_TASK ITEM_
Find every line in the material below with the string "approximation" and state how many there are, with no other text.

_PROVIDED DATA_
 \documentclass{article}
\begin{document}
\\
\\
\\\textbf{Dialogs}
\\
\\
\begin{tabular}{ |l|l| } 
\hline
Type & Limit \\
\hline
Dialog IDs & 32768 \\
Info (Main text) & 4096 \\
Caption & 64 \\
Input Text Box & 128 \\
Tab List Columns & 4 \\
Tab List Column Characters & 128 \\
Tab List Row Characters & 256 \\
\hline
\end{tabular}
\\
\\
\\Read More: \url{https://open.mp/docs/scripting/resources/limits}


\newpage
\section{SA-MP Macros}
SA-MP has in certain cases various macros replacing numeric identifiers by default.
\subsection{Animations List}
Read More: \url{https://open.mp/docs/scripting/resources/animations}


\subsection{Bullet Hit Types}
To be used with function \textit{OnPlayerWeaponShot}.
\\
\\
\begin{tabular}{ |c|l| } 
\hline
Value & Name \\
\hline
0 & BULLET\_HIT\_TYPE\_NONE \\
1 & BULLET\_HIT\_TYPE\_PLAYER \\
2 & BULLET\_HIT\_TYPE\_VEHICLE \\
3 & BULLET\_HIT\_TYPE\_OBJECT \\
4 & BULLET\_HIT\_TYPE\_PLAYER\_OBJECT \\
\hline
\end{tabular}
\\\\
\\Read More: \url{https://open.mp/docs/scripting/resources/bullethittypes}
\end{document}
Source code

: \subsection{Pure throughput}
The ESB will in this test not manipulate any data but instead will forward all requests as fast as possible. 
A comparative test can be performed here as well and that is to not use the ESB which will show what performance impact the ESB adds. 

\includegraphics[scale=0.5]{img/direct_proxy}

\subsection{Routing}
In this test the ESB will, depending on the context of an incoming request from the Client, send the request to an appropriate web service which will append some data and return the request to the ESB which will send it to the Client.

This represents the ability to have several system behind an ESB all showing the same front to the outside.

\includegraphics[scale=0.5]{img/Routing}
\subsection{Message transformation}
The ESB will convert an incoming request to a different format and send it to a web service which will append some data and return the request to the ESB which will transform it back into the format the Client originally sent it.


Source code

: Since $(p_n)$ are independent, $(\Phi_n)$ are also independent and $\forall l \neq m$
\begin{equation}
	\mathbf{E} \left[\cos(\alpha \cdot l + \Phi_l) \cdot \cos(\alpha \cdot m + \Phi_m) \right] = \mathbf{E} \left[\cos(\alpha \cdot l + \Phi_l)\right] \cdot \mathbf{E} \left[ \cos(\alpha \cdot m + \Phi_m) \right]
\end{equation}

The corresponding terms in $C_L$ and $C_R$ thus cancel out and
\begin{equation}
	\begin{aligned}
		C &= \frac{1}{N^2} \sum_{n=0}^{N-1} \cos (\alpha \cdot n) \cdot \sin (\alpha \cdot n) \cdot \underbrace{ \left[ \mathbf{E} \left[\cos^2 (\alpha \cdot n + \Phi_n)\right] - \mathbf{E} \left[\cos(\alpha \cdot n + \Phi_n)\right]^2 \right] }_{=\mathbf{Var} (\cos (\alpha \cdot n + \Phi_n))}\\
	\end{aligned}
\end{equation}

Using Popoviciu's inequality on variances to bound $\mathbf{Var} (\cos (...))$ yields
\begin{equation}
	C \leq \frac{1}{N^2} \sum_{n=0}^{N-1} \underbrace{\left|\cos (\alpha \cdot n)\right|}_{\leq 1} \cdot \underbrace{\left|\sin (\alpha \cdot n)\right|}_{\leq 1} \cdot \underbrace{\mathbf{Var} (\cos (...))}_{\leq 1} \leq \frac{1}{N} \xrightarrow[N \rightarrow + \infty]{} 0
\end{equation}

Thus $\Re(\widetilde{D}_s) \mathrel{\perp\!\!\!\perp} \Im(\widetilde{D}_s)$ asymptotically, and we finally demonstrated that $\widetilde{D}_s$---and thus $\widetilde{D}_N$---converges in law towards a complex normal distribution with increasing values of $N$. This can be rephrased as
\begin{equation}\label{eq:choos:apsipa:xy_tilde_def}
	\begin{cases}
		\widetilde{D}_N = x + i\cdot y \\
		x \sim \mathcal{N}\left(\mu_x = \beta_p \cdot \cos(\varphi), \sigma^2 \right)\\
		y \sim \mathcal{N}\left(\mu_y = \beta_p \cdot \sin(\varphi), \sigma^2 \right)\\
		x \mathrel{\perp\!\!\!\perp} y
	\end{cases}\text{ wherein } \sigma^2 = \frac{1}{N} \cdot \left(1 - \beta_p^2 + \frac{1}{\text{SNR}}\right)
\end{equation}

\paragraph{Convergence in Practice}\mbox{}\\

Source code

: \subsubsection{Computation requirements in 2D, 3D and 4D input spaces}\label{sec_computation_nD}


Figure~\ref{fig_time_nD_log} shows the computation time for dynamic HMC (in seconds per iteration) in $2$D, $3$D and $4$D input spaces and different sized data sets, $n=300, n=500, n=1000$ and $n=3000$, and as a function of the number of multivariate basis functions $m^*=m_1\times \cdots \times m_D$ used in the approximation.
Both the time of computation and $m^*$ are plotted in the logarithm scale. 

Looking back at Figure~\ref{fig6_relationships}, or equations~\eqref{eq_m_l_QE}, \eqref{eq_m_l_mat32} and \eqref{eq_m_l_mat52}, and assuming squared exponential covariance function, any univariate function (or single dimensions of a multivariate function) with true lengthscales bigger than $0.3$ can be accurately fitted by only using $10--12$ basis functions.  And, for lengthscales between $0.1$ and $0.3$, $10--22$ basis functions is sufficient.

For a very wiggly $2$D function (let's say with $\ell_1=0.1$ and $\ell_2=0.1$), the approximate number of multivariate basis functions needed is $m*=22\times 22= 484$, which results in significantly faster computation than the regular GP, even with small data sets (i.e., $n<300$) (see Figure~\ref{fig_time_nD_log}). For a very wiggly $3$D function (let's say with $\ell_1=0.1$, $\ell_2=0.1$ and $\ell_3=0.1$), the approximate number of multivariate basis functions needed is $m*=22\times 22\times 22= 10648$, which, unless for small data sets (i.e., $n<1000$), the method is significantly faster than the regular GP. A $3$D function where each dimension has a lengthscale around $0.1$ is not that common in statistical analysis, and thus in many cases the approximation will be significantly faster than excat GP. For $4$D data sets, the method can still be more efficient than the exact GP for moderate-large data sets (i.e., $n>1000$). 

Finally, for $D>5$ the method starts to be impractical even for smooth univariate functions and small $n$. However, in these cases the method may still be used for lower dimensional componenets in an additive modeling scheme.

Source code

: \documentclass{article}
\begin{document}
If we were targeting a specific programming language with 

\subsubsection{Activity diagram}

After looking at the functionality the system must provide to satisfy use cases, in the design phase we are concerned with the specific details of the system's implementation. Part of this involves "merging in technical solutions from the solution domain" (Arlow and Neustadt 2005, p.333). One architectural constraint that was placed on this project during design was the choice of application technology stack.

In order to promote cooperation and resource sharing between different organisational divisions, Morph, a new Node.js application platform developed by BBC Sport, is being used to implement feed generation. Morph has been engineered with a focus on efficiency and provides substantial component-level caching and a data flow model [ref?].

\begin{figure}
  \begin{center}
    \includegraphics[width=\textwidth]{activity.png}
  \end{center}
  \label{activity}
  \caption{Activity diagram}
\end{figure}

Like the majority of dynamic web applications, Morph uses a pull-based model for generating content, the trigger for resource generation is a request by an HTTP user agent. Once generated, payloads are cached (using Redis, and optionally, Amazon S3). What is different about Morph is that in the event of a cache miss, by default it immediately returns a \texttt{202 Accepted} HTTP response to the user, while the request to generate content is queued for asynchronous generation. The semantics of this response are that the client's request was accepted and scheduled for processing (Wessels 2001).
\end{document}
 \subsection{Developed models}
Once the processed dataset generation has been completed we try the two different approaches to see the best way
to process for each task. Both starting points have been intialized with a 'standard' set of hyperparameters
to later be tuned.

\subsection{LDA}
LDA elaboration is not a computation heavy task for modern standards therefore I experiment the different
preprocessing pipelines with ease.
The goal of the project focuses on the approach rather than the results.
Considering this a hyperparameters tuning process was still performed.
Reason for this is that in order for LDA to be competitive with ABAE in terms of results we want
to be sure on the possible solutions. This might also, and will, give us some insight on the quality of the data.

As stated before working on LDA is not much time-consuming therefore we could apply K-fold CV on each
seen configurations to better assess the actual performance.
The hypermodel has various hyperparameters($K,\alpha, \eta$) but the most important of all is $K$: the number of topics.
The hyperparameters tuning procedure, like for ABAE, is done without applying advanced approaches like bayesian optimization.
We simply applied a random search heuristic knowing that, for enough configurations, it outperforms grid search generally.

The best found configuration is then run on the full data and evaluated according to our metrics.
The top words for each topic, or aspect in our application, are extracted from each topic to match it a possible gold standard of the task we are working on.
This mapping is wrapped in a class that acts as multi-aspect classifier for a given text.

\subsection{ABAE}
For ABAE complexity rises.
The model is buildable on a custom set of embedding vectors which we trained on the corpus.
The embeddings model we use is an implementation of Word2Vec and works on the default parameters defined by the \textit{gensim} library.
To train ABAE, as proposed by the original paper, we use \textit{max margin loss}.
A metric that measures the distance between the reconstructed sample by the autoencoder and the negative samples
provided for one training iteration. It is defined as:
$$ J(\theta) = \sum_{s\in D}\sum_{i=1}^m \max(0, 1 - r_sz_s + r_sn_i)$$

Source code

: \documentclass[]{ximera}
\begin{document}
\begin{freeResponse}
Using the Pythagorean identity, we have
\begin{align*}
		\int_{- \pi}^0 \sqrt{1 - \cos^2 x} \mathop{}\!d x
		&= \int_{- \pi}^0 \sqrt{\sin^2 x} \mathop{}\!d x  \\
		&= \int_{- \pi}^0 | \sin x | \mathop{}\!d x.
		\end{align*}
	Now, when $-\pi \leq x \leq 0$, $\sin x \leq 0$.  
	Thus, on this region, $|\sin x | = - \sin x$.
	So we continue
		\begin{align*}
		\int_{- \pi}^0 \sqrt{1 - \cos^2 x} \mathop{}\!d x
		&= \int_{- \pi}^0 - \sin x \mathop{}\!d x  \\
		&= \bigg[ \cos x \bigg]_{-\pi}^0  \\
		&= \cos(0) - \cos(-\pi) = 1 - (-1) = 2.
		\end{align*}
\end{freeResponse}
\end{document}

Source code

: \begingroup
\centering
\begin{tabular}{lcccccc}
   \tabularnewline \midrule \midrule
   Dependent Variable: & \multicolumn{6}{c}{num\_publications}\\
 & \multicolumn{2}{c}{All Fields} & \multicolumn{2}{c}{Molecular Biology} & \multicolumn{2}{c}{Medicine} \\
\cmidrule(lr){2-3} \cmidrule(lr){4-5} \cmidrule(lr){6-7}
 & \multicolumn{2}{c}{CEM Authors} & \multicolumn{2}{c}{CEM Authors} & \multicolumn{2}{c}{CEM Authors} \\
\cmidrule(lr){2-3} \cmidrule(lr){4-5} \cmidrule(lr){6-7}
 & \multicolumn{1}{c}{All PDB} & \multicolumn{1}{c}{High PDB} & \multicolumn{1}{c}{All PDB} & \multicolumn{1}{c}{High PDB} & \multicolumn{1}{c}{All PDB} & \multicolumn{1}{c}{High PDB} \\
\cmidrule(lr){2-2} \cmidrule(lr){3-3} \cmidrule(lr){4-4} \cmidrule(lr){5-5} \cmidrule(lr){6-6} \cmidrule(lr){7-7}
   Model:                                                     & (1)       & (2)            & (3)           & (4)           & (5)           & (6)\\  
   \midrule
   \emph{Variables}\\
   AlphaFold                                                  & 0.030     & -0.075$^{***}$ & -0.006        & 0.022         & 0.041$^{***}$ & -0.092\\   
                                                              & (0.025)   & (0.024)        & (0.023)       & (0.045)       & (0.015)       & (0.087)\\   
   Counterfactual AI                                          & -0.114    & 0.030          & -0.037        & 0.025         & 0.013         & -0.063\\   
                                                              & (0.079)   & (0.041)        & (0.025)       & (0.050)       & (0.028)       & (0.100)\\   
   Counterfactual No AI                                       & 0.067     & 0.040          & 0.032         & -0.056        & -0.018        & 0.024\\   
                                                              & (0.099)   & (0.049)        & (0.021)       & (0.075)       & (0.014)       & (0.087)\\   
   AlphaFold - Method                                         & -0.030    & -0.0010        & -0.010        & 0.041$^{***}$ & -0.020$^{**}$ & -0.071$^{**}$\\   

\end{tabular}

_OUTPUT OF THE EXERCISE_
2